● **How to complete this task**:
Leaving the pictures out, transcribe the records below exactly.

(Saved entries)
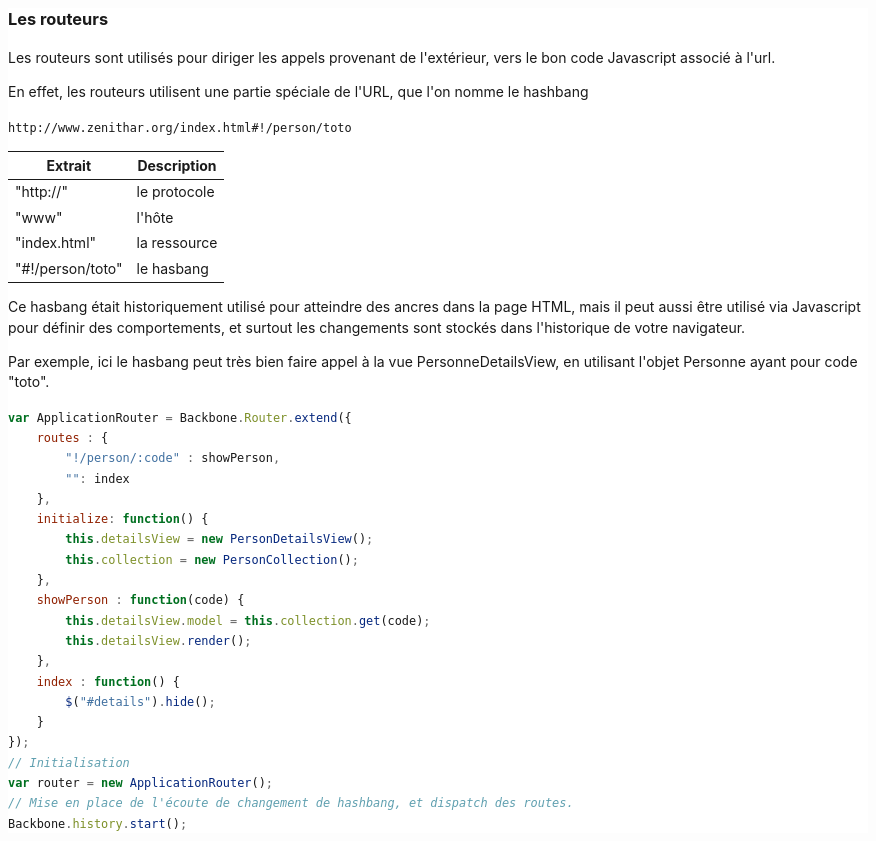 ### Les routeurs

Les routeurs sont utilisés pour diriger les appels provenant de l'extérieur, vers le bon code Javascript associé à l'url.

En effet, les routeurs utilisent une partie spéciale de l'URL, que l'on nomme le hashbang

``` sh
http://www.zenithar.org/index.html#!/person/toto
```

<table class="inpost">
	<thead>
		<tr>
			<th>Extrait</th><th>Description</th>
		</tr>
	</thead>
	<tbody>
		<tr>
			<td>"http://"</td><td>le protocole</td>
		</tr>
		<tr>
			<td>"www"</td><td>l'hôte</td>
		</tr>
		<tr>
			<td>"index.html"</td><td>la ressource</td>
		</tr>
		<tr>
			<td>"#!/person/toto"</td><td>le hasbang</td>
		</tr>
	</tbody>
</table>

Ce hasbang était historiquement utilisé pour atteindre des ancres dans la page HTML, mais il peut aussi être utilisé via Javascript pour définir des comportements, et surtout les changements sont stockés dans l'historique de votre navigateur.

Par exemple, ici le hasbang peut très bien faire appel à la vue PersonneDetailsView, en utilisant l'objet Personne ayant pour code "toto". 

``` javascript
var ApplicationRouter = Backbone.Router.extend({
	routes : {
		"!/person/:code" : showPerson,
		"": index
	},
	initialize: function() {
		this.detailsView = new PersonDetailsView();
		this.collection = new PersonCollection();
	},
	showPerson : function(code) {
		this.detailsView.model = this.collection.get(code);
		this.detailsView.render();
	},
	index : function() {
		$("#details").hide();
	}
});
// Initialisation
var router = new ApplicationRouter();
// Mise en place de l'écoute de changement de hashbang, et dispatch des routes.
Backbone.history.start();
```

● **Your solution**:
 ### Les routeurs

Les routeurs sont utilisés pour diriger les appels provenant de l'extérieur, vers le bon code Javascript associé à l'url.

En effet, les routeurs utilisent une partie spéciale de l'URL, que l'on nomme le hashbang

``` sh
http://www.zenithar.org/index.html#!/person/toto
```

<table class="inpost">
	<thead>
		<tr>
			<th>Extrait</th><th>Description</th>
		</tr>
	</thead>
	<tbody>
		<tr>
			<td>"http://"</td><td>le protocole</td>
		</tr>
		<tr>
			<td>"www"</td><td>l'hôte</td>
		</tr>
		<tr>
			<td>"index.html"</td><td>la ressource</td>
		</tr>
		<tr>
			<td>"#!/person/toto"</td><td>le hasbang</td>
		</tr>
	</tbody>
</table>

Ce hasbang était historiquement utilisé pour atteindre des ancres dans la page HTML, mais il peut aussi être utilisé via Javascript pour définir des comportements, et surtout les changements sont stockés dans l'historique de votre navigateur.

Par exemple, ici le hasbang peut très bien faire appel à la vue PersonneDetailsView, en utilisant l'objet Personne ayant pour code "toto". 

``` javascript
var ApplicationRouter = Backbone.Router.extend({
	routes : {
		"!/person/:code" : showPerson,
		"": index
	},
	initialize: function() {
		this.detailsView = new PersonDetailsView();
		this.collection = new PersonCollection();
	},
	showPerson : function(code) {
		this.detailsView.model = this.collection.get(code);
		this.detailsView.render();
	},
	index : function() {
		$("#details").hide();
	}
});
// Initialisation
var router = new ApplicationRouter();
// Mise en place de l'écoute de changement de hashbang, et dispatch des routes.
Backbone.history.start();
```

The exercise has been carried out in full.